Нет, они не подбираются к нам так близко, как куры. Но стоит лишь деду отойти подальше от меня, они уже и по его следам скачут.
Ах вы, шкодники! Я хватаю комок земли, кидаю в их сторону, размахиваю руками, громко кричу «кыш!». Вот одна нахохлилась, трепыхнула крыльями, отпрыгнула чуть в сторону. А остальным – хоть бы что! Нахалки, совсем не боятся.
– Кыш!.. Кыш! – кричу я громче и снова черными грудками пытаюсь отогнать хотя бы тех, что поближе.
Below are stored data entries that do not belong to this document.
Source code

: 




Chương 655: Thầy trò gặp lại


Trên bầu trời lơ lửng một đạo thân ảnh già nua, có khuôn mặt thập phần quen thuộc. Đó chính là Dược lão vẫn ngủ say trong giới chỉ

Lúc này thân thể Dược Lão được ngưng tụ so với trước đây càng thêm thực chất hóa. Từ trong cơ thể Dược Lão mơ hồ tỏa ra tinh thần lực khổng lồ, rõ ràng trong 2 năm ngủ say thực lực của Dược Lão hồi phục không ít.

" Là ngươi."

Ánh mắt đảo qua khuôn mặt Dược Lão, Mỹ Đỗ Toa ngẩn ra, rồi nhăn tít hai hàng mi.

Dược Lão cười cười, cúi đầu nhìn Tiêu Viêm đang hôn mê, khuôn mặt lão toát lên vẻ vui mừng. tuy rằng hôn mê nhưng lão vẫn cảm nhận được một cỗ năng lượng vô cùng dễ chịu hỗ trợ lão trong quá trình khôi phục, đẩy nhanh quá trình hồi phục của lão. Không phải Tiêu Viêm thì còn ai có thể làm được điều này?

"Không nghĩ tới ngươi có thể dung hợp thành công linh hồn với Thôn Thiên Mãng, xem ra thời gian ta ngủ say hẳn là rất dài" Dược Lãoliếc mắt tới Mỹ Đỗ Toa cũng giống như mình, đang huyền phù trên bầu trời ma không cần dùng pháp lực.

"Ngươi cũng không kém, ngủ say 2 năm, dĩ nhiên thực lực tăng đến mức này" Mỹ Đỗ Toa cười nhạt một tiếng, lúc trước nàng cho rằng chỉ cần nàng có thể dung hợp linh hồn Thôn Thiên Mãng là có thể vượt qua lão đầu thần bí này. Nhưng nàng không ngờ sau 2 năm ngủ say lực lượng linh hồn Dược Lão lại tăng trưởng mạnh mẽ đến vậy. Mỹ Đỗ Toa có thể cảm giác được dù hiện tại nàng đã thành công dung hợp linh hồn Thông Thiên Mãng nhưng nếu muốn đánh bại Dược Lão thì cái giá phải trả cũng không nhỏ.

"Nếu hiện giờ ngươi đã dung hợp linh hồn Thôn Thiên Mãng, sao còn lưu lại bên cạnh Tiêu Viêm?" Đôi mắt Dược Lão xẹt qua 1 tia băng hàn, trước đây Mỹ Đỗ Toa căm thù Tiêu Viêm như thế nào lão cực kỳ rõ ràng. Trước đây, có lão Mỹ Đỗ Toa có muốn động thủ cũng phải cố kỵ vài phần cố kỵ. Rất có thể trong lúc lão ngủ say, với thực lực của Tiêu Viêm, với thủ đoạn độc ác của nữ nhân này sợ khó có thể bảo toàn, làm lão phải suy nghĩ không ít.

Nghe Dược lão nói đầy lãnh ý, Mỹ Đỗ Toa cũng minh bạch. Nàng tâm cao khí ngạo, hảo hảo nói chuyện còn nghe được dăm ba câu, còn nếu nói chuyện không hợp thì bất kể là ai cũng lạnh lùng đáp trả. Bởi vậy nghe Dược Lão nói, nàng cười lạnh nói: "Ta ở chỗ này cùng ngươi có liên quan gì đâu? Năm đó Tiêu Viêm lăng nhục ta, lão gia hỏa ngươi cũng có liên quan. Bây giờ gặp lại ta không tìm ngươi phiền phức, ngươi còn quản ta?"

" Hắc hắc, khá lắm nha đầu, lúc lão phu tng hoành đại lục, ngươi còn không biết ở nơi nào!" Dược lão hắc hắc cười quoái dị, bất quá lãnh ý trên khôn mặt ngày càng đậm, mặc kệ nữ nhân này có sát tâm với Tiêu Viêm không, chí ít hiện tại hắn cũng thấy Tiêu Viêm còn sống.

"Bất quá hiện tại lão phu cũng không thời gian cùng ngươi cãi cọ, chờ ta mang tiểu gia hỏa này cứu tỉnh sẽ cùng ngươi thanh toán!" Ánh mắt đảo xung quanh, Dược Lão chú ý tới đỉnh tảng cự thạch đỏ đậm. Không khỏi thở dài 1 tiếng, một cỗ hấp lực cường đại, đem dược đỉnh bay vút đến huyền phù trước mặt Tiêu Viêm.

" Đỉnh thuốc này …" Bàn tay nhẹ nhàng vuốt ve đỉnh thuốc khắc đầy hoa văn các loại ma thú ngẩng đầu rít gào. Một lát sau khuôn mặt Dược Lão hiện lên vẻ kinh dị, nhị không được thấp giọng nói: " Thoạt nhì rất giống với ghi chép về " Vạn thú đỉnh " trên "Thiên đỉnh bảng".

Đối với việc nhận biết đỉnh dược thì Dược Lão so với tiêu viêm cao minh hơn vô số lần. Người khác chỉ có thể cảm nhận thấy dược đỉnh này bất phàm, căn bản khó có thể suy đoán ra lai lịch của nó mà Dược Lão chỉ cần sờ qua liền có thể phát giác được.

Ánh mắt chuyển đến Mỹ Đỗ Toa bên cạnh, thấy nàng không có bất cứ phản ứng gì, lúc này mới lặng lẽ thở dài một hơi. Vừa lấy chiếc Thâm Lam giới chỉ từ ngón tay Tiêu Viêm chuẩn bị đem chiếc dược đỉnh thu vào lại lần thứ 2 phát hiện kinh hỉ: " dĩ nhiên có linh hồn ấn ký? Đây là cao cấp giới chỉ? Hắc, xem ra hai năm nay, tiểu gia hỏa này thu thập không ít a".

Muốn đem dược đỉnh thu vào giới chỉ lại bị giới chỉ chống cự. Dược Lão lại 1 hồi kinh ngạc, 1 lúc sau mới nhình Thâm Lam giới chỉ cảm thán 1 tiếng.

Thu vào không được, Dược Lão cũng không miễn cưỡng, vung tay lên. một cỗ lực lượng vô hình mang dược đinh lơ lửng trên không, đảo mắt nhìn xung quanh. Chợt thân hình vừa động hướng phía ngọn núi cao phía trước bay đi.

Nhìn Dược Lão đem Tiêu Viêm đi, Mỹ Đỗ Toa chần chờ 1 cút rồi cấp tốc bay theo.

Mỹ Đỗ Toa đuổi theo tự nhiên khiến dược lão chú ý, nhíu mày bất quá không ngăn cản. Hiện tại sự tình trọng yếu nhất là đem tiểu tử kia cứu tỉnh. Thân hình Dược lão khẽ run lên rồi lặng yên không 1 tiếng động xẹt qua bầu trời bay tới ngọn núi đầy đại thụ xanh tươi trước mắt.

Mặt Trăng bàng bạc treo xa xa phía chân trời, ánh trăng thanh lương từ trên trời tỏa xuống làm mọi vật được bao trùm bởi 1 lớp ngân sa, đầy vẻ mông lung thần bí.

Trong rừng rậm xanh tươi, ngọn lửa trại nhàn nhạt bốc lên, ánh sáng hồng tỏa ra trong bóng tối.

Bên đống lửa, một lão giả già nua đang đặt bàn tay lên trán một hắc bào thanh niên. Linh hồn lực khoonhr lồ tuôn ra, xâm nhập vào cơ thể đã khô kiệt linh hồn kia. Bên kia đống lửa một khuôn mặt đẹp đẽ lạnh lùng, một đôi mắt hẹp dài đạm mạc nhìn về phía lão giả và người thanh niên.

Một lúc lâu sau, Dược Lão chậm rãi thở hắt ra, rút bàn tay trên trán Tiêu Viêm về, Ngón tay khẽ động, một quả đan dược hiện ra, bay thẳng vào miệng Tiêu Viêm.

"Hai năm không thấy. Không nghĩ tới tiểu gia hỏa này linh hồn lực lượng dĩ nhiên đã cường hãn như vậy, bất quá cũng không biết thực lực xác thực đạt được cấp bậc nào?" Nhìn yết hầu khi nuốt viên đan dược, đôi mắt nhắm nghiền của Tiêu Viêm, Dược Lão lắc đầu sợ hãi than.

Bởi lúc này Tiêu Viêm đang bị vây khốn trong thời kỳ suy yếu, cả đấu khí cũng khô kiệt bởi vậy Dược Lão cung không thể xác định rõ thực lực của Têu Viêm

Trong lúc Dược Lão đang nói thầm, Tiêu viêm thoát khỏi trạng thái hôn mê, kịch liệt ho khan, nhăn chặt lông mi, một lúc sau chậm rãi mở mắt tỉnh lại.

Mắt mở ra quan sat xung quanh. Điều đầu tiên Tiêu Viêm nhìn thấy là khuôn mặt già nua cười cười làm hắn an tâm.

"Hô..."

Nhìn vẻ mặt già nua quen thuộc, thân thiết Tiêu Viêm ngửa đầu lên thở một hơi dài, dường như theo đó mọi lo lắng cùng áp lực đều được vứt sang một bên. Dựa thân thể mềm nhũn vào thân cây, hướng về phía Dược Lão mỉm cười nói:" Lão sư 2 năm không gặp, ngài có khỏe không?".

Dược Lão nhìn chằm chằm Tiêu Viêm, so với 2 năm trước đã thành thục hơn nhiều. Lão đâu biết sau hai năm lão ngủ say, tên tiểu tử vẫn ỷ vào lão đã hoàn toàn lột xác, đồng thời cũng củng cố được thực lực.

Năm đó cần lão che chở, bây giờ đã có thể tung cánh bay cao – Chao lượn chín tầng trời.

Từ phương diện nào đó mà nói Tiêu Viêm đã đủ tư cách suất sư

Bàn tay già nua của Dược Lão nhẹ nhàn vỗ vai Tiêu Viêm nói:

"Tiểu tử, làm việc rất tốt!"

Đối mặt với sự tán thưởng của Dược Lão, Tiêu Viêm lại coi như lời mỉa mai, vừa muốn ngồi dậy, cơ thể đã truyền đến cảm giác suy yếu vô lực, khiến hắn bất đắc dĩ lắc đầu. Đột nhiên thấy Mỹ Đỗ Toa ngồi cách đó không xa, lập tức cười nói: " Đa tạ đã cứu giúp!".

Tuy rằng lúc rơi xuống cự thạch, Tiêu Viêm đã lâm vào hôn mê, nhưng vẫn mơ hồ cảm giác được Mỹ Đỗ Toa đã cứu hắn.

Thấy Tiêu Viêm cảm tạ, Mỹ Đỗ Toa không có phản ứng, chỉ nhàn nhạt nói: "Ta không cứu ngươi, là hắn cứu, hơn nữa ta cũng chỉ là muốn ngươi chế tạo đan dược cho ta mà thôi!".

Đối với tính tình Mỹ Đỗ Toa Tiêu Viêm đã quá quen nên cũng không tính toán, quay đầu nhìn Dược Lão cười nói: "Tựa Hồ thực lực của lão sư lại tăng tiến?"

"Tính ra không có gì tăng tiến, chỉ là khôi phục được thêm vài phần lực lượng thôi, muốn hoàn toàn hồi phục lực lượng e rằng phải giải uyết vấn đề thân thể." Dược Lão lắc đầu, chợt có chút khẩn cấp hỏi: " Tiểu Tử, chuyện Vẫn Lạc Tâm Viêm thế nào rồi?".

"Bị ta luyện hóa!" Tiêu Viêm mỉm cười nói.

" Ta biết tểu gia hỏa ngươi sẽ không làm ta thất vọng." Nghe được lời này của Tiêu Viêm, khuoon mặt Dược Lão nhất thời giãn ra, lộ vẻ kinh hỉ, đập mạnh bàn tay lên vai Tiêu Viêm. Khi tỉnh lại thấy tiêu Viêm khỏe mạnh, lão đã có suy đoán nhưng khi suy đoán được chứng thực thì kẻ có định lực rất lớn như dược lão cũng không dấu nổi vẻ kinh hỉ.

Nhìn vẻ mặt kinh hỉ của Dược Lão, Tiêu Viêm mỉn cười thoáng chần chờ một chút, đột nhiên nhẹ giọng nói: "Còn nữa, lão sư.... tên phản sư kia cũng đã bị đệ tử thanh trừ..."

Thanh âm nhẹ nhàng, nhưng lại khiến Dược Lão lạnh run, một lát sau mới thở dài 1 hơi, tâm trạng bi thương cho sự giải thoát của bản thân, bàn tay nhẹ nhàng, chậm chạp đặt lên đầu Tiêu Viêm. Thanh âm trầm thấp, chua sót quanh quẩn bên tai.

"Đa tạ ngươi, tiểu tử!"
Что ж это делается, люди добрые?
Гляжу, и у соседей наших, что свое зерно высевают, тоже птахи разные хлопочут. Экая прорва, всех их разве прокормишь!?
И ведь я же видел: когда бабушка высаживала всякие меленькие семена в гряды, то рыла для них глубокие бороздки, а потом сверху присыпала землей, чтобы никакая птица не достала.
А тут? Беда! У меня уже голова кружится, столько раз вертел ею туда-сюда, махал руками, кричал, комки земли швырял во все стороны, отгоняя прожорливых с их жадными клювами.
За этой заботой я уже и деда Захара теряю из виду. И не сразу могу сообразить, с какой стороны он приближается ко мне. Кошелка уже пуста, висит на боку вверх дном. Мне хочется, чтобы он похвалил меня за старание. Но он почему-то не сердит ни на кого, будто не замечает ни моего недовольства, ни самого птичьего воровства. Походка легкая, скулы покраснели, озорно улыбается, пыхтит себе в усы, будто стакан вина за обедом выпил.
– Добрэ, добрэ…
Я пячусь, уступая ему путь, но сам в недоумении и обиде остаюсь на месте. Вон где он – уже возле телеги.
Снова доверху заполняет кошелку зерном.
И снова переступает за обочину дороги. Поплыл, раскачиваясь, в мою сторону. Да, теперь мне гораздо лучше видны вольные широкие махи его высевающей руки. И с каждым дедовым шагом всё отчетливей разносится тонкий прыскающий звук:
– Пырск!.. Пр-сс!.. Прск!..
Звенят, будто хохочут, летящие наискось пригоршни.